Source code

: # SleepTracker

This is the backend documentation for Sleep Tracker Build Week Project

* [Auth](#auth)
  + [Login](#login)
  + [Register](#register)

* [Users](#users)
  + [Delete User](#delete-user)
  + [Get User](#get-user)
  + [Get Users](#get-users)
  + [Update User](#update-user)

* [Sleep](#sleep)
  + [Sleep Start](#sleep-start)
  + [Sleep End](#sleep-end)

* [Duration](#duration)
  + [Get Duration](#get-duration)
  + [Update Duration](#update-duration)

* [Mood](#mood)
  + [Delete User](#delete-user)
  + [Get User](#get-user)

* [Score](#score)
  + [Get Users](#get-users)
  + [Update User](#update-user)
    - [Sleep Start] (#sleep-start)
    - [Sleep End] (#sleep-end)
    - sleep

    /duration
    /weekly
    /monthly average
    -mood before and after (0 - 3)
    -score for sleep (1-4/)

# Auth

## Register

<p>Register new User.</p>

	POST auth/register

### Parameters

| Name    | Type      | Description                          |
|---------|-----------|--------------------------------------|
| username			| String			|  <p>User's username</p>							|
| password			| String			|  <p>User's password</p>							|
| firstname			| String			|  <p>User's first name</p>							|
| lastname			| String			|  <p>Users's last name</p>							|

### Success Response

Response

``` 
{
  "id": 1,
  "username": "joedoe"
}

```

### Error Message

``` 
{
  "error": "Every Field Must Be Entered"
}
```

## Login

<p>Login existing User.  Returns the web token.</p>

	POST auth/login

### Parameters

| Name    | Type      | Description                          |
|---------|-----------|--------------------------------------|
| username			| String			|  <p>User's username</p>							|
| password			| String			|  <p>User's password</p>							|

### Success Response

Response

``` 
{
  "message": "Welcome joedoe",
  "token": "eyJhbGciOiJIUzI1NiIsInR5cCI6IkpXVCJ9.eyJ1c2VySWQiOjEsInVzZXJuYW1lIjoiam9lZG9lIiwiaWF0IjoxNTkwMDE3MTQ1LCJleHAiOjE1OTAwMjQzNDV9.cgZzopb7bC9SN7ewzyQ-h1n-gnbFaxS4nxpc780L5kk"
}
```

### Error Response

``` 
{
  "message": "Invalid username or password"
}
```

---*---

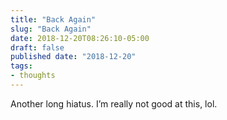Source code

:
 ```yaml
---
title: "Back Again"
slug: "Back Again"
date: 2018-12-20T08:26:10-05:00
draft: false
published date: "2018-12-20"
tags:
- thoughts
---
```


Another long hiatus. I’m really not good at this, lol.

---*---

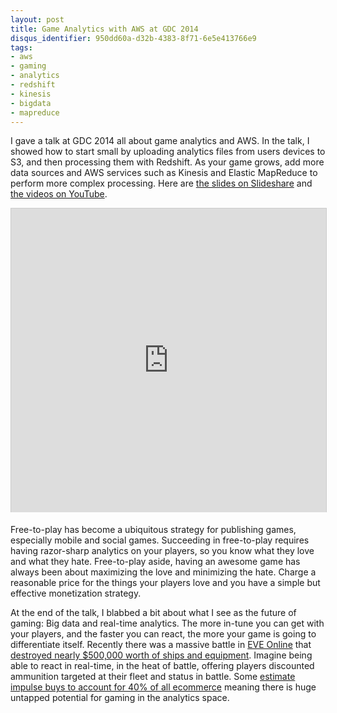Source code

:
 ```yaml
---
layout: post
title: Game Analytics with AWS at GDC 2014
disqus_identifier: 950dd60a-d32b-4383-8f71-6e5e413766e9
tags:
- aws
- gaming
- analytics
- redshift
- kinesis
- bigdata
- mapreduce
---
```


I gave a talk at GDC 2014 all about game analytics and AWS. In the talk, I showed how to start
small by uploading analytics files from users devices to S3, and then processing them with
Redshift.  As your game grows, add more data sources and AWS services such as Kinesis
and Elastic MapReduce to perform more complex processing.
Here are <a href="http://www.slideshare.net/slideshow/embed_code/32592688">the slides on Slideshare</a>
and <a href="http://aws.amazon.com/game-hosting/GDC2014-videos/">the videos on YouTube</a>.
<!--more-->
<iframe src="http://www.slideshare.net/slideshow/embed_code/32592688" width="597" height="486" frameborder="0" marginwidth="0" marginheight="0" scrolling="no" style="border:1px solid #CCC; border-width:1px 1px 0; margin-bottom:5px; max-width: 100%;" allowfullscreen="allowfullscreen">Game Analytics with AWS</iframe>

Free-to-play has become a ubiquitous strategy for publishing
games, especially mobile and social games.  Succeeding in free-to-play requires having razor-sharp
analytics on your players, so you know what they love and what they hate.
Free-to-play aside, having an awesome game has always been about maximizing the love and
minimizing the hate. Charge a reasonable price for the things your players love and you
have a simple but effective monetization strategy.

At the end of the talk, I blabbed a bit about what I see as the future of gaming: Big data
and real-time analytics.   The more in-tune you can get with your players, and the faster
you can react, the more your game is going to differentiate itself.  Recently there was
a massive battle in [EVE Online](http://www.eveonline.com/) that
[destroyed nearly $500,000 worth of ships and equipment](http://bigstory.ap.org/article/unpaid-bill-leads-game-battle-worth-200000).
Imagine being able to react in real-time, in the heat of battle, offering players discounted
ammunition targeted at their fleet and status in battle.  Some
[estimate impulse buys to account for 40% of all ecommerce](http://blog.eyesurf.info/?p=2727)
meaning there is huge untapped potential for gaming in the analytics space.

---*---

== Problem ==
What are the lines above that hold the string "having"? Copy them.

== Solution for this task ==
games, especially mobile and social games.  Succeeding in free-to-play requires having razor-sharp
Free-to-play aside, having an awesome game has always been about maximizing the love and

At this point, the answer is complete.